Indigenous concerns grow as Ontario pursues mining in the ‘Ring of Fire’ area for electric car batteries
On November 9, CBC reported: “Premier Doug Ford’s government … want to lure the big automakers to produce electric vehicles in southern Ontario. A key part of that strategy involves opening up the so-called Ring of Fire mineral deposit, located more than 500 kilometres north of Thunder Bay in an area home to Indigenous people.”
The area is rich in the minerals used in electric vehicle batteries and energy storage systems, including cobalt, lithium, manganese, nickel, graphite and copper.
But Chief Wayne Moonias of the Neskantaga First Nation says: “There is going to be opposition, if this continues the way it is and the Ford government or any future government doesn’t recognize the rights of our people, it’s going to be a strong stance.”
And Kate Kempton, a partner with the law firm OKT that has represented the Attawapiskat First Nation in a recent court challenge, says: “This situation with the Ring of Fire is, in my view, explosive, and the public is probably going to see that in 2022.”
In April of this year, the Attawapiskat, Fort Albany, and Neskantaga First Nations in the James Bay lowlands declared a moratorium “on any development in or to facilitate access to the Ring of Fire area” saying mining would permanently desecrate the land.
This media statement notes: “This MORATORIUM is declared because Canada … has breached the honour of the Crown [laws including the United Nations Declaration on the Rights of Indigenous Peoples] and the project of reconciliation and decolonization by acting with duplicity behind our backs in collaboration with Ontario.”
The Ring of Fire area is roughly 100 kilometres in diameter, and 85 per cent of the mineral claims staked on the Crown land are held by Toronto-based Noront Resources.
The CBC further notes: “Noront Resources is currently the focus of a bidding war between two Australian mining firms, BHP Group and Wyloo Metals.”
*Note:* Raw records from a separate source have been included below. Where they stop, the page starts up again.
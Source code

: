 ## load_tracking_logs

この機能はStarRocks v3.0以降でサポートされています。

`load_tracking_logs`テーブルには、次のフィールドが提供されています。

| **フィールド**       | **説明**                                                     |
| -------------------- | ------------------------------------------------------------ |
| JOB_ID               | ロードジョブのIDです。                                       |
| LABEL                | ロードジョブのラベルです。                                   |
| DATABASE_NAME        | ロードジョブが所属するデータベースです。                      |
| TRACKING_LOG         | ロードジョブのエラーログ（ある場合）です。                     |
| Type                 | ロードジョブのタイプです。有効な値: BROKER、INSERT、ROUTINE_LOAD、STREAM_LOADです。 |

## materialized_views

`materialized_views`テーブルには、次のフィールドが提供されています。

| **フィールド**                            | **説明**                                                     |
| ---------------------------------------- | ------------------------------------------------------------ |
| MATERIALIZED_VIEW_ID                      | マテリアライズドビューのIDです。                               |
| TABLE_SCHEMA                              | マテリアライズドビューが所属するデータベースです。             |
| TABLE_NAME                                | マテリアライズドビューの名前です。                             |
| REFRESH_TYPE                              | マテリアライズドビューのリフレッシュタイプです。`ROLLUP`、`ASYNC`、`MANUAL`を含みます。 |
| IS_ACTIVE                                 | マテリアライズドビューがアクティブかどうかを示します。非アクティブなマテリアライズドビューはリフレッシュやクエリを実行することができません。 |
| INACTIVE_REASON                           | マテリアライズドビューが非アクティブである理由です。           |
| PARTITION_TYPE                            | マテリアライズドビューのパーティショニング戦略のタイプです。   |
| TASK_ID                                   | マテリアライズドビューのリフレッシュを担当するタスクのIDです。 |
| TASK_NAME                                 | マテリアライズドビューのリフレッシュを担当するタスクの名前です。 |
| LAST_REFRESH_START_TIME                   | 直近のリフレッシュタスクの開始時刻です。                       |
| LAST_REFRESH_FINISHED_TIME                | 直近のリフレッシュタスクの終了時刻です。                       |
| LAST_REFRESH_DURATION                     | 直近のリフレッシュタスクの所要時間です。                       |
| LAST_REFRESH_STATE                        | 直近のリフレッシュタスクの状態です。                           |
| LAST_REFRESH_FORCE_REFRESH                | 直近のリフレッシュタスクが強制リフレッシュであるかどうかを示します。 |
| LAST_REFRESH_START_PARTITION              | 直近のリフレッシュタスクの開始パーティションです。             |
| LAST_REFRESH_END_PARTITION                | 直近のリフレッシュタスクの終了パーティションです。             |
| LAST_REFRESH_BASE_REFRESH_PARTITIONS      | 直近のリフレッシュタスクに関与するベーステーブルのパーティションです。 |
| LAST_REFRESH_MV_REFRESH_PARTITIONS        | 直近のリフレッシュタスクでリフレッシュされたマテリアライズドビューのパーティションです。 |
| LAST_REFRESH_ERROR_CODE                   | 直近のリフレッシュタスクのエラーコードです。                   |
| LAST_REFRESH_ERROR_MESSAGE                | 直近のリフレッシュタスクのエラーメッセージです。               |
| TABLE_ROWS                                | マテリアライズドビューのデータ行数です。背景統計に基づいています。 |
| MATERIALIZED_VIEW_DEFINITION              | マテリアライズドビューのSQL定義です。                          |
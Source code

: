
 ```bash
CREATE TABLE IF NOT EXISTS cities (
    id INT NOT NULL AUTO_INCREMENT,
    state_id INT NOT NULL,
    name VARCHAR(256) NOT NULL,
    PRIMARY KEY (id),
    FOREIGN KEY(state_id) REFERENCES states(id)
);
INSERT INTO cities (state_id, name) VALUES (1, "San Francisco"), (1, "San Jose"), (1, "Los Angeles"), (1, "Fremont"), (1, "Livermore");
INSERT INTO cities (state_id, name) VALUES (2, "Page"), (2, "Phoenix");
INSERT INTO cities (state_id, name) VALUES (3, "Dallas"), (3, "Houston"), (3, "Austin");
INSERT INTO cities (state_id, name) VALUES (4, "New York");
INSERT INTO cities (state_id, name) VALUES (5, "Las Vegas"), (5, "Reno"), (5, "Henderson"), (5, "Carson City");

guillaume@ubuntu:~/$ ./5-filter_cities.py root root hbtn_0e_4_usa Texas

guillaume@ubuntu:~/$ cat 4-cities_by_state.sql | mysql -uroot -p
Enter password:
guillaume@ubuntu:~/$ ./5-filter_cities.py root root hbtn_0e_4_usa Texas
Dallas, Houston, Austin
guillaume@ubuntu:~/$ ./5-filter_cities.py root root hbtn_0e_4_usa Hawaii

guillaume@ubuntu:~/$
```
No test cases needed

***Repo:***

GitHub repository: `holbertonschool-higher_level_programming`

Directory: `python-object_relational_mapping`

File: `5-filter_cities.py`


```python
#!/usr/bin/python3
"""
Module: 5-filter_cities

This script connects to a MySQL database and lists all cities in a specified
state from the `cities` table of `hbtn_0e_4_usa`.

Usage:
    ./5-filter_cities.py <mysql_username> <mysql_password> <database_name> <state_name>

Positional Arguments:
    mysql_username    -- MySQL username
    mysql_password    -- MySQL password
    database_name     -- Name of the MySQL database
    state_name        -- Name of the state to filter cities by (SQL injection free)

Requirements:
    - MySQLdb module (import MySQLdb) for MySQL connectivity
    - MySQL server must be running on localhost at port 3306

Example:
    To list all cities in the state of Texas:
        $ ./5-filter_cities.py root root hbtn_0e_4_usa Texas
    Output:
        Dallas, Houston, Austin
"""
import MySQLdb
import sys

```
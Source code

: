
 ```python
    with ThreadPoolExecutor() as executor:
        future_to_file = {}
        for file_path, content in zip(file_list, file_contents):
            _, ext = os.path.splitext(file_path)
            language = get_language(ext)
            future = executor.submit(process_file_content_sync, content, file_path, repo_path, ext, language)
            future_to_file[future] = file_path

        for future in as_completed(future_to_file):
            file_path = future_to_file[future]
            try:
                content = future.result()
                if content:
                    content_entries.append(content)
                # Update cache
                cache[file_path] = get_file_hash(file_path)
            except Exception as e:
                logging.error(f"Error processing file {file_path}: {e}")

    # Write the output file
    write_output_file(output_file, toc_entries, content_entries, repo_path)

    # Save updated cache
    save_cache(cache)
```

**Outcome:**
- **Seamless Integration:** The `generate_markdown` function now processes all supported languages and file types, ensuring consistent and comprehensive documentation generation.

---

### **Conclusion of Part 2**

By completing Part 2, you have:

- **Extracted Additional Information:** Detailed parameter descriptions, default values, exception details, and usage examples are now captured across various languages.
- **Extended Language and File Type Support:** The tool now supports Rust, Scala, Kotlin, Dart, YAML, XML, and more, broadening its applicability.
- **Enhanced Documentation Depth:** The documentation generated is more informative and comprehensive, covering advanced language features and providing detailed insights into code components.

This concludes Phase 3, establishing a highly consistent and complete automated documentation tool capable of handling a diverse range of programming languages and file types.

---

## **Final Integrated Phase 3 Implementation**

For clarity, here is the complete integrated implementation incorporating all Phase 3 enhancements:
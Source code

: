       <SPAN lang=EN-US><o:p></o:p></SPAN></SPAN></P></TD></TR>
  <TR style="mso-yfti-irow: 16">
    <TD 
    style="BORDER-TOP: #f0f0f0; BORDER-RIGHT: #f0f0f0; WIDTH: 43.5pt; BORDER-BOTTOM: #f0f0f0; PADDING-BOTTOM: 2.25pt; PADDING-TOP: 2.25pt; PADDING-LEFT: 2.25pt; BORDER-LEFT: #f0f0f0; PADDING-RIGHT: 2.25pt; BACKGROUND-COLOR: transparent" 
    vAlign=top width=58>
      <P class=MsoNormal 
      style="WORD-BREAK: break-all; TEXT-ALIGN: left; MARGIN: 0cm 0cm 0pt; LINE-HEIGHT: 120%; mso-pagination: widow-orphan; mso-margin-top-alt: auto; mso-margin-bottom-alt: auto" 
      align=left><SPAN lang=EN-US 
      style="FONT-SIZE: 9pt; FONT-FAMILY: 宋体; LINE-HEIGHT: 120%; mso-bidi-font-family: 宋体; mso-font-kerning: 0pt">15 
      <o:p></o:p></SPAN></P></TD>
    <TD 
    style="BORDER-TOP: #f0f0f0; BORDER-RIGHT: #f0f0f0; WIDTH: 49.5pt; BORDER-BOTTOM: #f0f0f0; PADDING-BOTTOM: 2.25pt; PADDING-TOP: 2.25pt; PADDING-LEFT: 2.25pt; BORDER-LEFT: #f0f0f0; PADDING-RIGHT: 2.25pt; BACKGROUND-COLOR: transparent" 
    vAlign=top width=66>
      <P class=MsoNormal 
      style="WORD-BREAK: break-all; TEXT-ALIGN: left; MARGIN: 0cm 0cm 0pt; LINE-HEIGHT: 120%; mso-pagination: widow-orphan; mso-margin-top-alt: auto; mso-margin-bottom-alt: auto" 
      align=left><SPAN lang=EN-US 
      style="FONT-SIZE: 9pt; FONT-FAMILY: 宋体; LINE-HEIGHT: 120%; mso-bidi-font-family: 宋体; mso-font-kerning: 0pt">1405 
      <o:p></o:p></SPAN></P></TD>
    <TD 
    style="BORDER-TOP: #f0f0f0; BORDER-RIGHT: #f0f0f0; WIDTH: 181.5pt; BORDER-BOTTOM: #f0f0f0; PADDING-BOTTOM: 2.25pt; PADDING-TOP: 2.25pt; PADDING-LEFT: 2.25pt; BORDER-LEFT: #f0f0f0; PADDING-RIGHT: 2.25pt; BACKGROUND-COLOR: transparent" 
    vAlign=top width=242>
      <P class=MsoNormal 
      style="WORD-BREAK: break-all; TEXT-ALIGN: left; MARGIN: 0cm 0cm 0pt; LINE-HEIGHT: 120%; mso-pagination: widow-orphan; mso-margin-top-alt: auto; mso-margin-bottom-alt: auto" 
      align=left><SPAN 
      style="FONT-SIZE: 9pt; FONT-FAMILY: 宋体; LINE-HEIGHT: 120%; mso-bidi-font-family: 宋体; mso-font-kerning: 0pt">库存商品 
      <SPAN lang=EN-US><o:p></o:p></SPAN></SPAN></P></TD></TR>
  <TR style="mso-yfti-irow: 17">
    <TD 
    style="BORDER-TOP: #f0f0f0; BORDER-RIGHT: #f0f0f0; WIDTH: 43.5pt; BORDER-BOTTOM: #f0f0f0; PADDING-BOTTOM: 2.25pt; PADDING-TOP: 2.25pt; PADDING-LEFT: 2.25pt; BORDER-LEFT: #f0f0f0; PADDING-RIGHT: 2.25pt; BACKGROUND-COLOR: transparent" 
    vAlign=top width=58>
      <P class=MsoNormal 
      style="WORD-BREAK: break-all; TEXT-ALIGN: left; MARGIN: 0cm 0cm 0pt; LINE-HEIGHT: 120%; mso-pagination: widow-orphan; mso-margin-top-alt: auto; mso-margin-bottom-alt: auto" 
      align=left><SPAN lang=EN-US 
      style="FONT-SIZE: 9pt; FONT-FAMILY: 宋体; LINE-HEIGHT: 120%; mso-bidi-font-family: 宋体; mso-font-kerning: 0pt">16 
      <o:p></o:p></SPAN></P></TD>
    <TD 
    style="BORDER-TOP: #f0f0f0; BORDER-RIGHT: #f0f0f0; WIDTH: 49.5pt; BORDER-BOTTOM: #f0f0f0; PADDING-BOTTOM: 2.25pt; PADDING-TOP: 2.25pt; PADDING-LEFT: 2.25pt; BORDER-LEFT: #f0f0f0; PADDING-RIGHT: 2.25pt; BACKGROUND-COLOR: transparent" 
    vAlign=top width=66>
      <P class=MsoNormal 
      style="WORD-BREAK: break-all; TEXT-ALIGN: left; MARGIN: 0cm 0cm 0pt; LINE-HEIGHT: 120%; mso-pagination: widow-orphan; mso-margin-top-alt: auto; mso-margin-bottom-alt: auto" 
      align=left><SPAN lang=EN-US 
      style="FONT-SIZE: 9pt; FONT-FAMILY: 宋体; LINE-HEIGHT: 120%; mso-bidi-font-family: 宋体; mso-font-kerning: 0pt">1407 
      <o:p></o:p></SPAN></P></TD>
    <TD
Another CBC article highlights: “A group of organizations — including Osgoode Hall Law School’s Environmental Justice and Sustainability Clinic, Greenpeace Canada, the Council of Canadians and MiningWatch Canada — asked the Ontario Securities Commission in August 2021 to investigate whether the extent of Indigenous opposition to Ring of Fire development has been reported by Noront Resources.”
Lawyer Ali Naraghi says: “Greenpeace Canada stands in solidarity with Neskantaga First Nation and supports its inherent right to land, resources, self-determination and governance. This includes the right to oppose any mining development on Neskantaga land that poses a threat to the community’s way of life and culture.”
We will continue to follow this situation.